TASK DETAILS: Within this material, find every line where the string "analysis" appears, and copy it out.

INFORMATION SUPPLIED:
++++++++++
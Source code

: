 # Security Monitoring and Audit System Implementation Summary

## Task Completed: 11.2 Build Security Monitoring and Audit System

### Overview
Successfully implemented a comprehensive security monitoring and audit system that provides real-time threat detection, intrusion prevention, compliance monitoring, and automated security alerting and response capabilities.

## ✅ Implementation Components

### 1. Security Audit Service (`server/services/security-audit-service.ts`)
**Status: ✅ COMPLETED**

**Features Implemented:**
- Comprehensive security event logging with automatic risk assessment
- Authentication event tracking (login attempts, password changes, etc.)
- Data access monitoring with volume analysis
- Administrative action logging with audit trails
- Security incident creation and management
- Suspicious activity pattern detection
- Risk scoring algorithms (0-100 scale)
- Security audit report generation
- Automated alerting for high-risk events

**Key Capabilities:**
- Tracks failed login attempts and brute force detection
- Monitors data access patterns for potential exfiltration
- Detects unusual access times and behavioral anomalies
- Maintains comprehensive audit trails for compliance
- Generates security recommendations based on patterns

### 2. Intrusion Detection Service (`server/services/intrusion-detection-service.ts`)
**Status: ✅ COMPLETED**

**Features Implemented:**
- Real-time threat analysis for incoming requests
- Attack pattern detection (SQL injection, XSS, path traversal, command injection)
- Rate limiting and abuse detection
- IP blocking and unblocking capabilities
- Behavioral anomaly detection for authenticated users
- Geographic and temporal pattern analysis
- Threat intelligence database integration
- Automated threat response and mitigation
++++++++++
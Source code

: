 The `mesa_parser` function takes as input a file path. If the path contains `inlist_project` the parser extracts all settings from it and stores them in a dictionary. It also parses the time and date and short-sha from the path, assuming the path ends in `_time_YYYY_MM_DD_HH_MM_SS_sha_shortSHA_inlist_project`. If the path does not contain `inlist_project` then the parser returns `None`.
++++++++++
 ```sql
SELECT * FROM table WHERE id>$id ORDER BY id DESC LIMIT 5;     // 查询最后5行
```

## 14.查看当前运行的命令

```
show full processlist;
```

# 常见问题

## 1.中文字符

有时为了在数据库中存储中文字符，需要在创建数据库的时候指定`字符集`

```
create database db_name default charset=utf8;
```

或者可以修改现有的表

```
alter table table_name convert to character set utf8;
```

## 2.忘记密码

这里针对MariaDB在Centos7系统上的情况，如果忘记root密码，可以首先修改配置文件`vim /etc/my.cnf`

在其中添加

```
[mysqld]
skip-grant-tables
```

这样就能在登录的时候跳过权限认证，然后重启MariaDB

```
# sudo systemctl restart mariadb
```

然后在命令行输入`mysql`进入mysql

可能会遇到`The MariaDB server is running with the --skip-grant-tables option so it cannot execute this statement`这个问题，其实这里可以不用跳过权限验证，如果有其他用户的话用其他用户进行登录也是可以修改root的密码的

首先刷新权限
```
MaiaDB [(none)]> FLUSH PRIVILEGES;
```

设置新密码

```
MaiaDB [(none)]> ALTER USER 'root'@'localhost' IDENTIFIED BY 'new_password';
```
++++++++++
YOUR RESPONSE:
- Data access monitoring with volume analysis
- Real-time threat analysis for incoming requests
- Geographic and temporal pattern analysis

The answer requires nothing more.